News | Antiplatelet and Anticoagulation Therapies | August 05, 2015

First U.S. Patients Enroll in RE-DUAL PCI and RE-CIRCUIT Trials

RE-DUAL PCI evaluating anticoagulant Pradaxa in patients with NVAF undergoing angioplasty with stenting; RE-CIRCUIT assessing Pradaxa in first-ablation patients

Boehringer Ingelheim, RE-DUAL PCI, RE-CIRCUIT, Pradaxa, first U.S. patients,

August 5, 2015 — Boehringer Ingelheim announced the first U.S. patients have been enrolled in two of the company's international clinical trials, RE-DUAL PCI and RE-CIRCUIT. RE-DUAL PCI will evaluate the efficacy and safety of Pradaxa (dabigatran etexilate mesylate) in patients with non-valvular atrial fibrillation (NVAF) who have undergone percutaneous coronary intervention (PCI), also known as angioplasty, with stent placement. RE-CIRCUIT will evaluate the safety of Pradaxa in NVAF patients undergoing a first ablation procedure, which is conducted to help prevent heart rhythm problems.

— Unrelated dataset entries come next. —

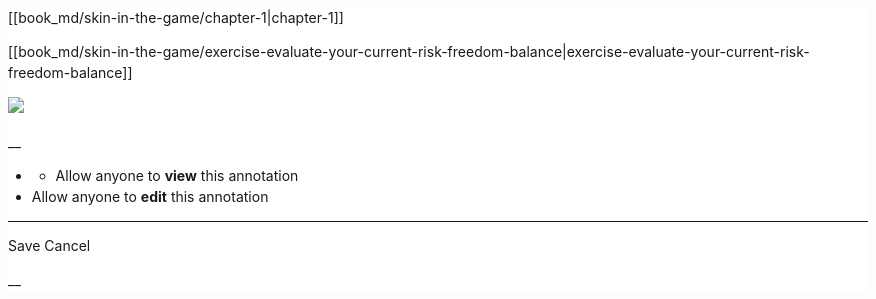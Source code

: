 [[book_md/skin-in-the-game/chapter-1|chapter-1]]

[[book_md/skin-in-the-game/exercise-evaluate-your-current-risk-freedom-balance|exercise-evaluate-your-current-risk-freedom-balance]]

![](https://bat.bing.com/action/0?ti=56018282&Ver=2&mid=abc72b6a-9bb9-4776-9dc4-5c993908ff5c&sid=f30c5e70639211ee87d33f0876d93783&vid=f30c9700639211eeb3a75d830392c94f&vids=0&msclkid=N&pi=0&lg=en-US&sw=800&sh=600&sc=24&nwd=1&tl=Shortform%20%7C%20Book&p=https%3A%2F%2Fwww.shortform.com%2Fapp%2Fbook%2Fskin-in-the-game%2Fpart-1-chapter-2&r=&lt=392&evt=pageLoad&sv=1&rn=882580)

__

  *   * Allow anyone to **view** this annotation
  * Allow anyone to **edit** this annotation



* * *

Save Cancel

__




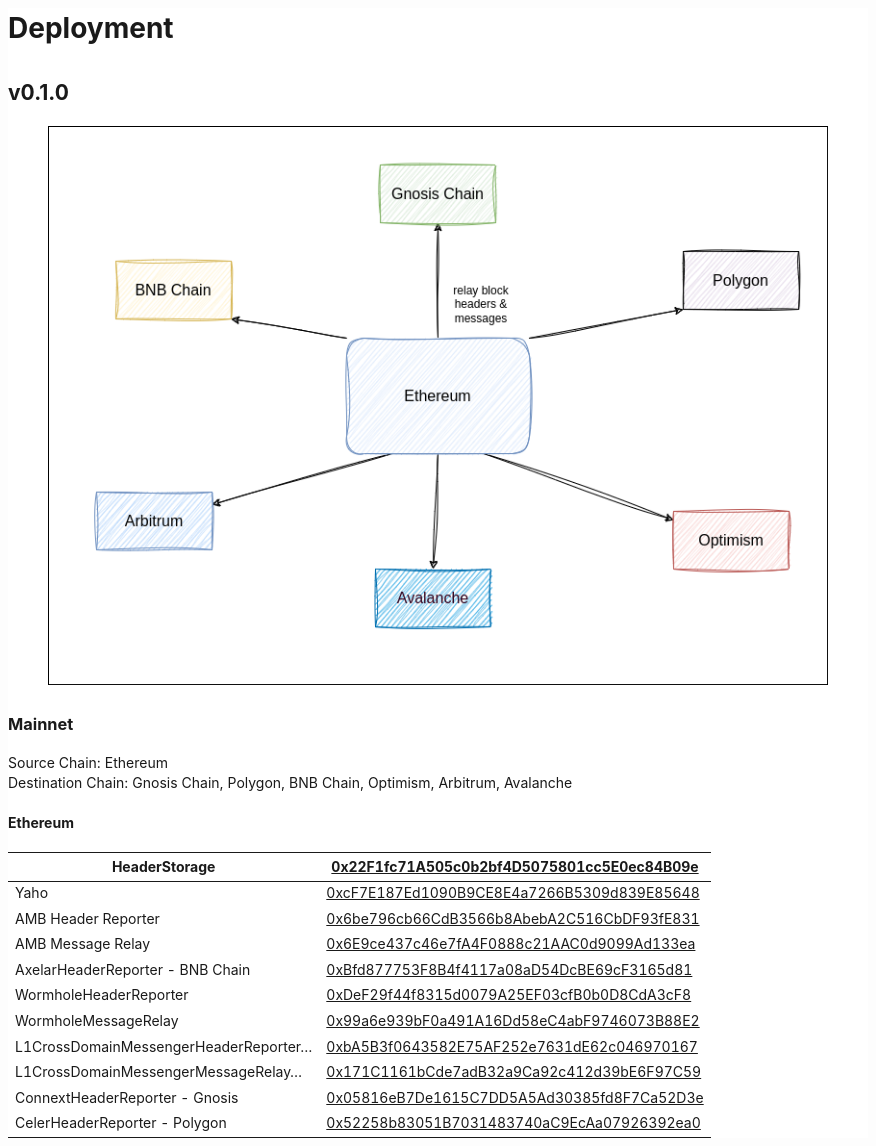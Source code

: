 # Deployment

## v0.1.0

<figure><img src="../.gitbook/assets/Hashi (1).png" alt=""><figcaption></figcaption></figure>

### Mainnet

Source Chain: Ethereum\
Destination Chain: Gnosis Chain, Polygon, BNB Chain, Optimism, Arbitrum, Avalanche

#### Ethereum

| HeaderStorage                         | [0x22F1fc71A505c0b2bf4D5075801cc5E0ec84B09e](https://etherscan.io/address/0x22F1fc71A505c0b2bf4D5075801cc5E0ec84B09e#code) |
| ------------------------------------- | -------------------------------------------------------------------------------------------------------------------------- |
| Yaho                                  | [0xcF7E187Ed1090B9CE8E4a7266B5309d839E85648](https://etherscan.io/address/0xcF7E187Ed1090B9CE8E4a7266B5309d839E85648#code) |
| AMB Header Reporter                   | [0x6be796cb66CdB3566b8AbebA2C516CbDF93fE831](https://etherscan.io/address/0x6be796cb66CdB3566b8AbebA2C516CbDF93fE831#code) |
| AMB Message Relay                     | [0x6E9ce437c46e7fA4F0888c21AAC0d9099Ad133ea](https://etherscan.io/address/0x6E9ce437c46e7fA4F0888c21AAC0d9099Ad133ea#code) |
| AxelarHeaderReporter - BNB Chain      | [0xBfd877753F8B4f4117a08aD54DcBE69cF3165d81](https://etherscan.io/address/0xBfd877753F8B4f4117a08aD54DcBE69cF3165d81)      |
| WormholeHeaderReporter                | [0xDeF29f44f8315d0079A25EF03cfB0b0D8CdA3cF8](https://etherscan.io/address/0xDeF29f44f8315d0079A25EF03cfB0b0D8CdA3cF8)      |
| WormholeMessageRelay                  | [0x99a6e939bF0a491A16Dd58eC4abF9746073B88E2](https://etherscan.io/address/0x99a6e939bF0a491A16Dd58eC4abF9746073B88E2)      |
| L1CrossDomainMessengerHeaderReporter… | [0xbA5B3f0643582E75AF252e7631dE62c046970167](https://etherscan.io/address/0xbA5B3f0643582E75AF252e7631dE62c046970167)      |
| L1CrossDomainMessengerMessageRelay…   | [0x171C1161bCde7adB32a9Ca92c412d39bE6F97C59](https://etherscan.io/address/0x171C1161bCde7adB32a9Ca92c412d39bE6F97C59)      |
| ConnextHeaderReporter - Gnosis        | [0x05816eB7De1615C7DD5A5Ad30385fd8F7Ca52D3e](https://etherscan.io/address/0x05816eB7De1615C7DD5A5Ad30385fd8F7Ca52D3e)      |
| CelerHeaderReporter - Polygon         | [0x52258b83051B7031483740aC9EcAa07926392ea0](https://etherscan.io/address/0x52258b83051B7031483740aC9EcAa07926392ea0)      |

Both trials are part of Boehringer Ingelheim's extensive RE-VOLUTION clinical trial program for Pradaxa. The program includes 14 studies and is expected to involve more than 50,000 patients in more than 44 countries globally. The anticoagulant was initially approved by the U.S. Food and Drug Administration (FDA) in 2010 to reduce the risk of stroke and systemic embolism in patients with NVAF. In 2014, the FDA approved two additional indications for the treatment of deep vein thrombosis (DVT) and pulmonary embolism (PE) in patients who have been treated with a parenteral anticoagulant for five to 10 days, and to reduce the risk of recurrent DVT and PE in patients who have been previously treated.

RE-DUAL PCI is an event-driven, open label trial and will evaluate dual therapy of Pradaxa (150 mg or 110 mg twice daily) plus single antiplatelet therapy (clopidogrel or ticagrelor) compared to the current standard of care of triple therapy, which includes warfarin plus two antiplatelet agents (clopidogrel or ticagrelor, and aspirin in the trial). The trial will enroll an estimated 8,520 NVAF patients at 401 study locations around the globe.

"Currently there are limited data about appropriate anticoagulation treatment for patients with NVAF undergoing PCI, but with the plan to enroll more than 8,500 patients, we expect RE-DUAL PCI to provide robust data to help us better understand and care for this patient population," said Christopher Cannon, M.D., RE-DUAL PCI lead investigator, cardiologist, Brigham and Women's Hospital in Boston and professor of medicine, Harvard Medical School.

The primary efficacy endpoint of the trial is the time to death or first thrombotic event (all death, myocardial infarction, stroke or systemic embolism). The primary safety endpoint is the time to first major bleeding event, as defined by the International Society of Haematology (ISTH). Secondary endpoints include time to the individual events included in the primary efficacy endpoint, as well as time to:

  • Undetermined cause of death;
  • Non-cardiovascular death;
  • Cardiovascular death;
  • All death;
  • Myocardial infarction;
  • Stroke;
  • Systematic embolism;
  • Stent thrombosis;
  • Composite endpoint of death, myocardial infarction and stroke; and
  • Repeated revascularization by PCI or coronary artery bypass graft.

All endpoints will be assessed at time points up to 30 months following randomization to the three treatment groups. Results of the study are expected in 2017.

The open label RE-CIRCUIT study will evaluate the safety of uninterrupted treatment with Pradaxa 150 mg twice daily compared to uninterrupted warfarin (International Normalized Ratio [INR] of 2.0 to 3.0) in NVAF patients undergoing a first ablation procedure. The trial will enroll an estimated 724 patients at 85 international study locations.

"The RE-CIRCUIT trial provides an important opportunity to expand knowledge and the potential to help inform guidelines for appropriate use of novel oral anticoagulants in NVAF patients undergoing ablation procedures," said Hugh Calkins, M.D., chairman of the RE-CIRCUIT Study Steering Committee and professor of cardiology and director of the electrophysiology laboratory and arrhythmia service, Johns Hopkins Hospital, Baltimore.

The primary endpoint is the incidence of major bleeding events, as defined by the ISTH. Secondary efficacy and safety endpoints include:

  • Stroke, systemic embolism or transient ischemic attack events;
  • Minor bleeding events; and
  • Composite of major bleeding events and thromboembolic events (stroke, systematic embolism or transient ischemic attack).

All endpoints will be assessed at time points during ablation and up 2 months post ablation.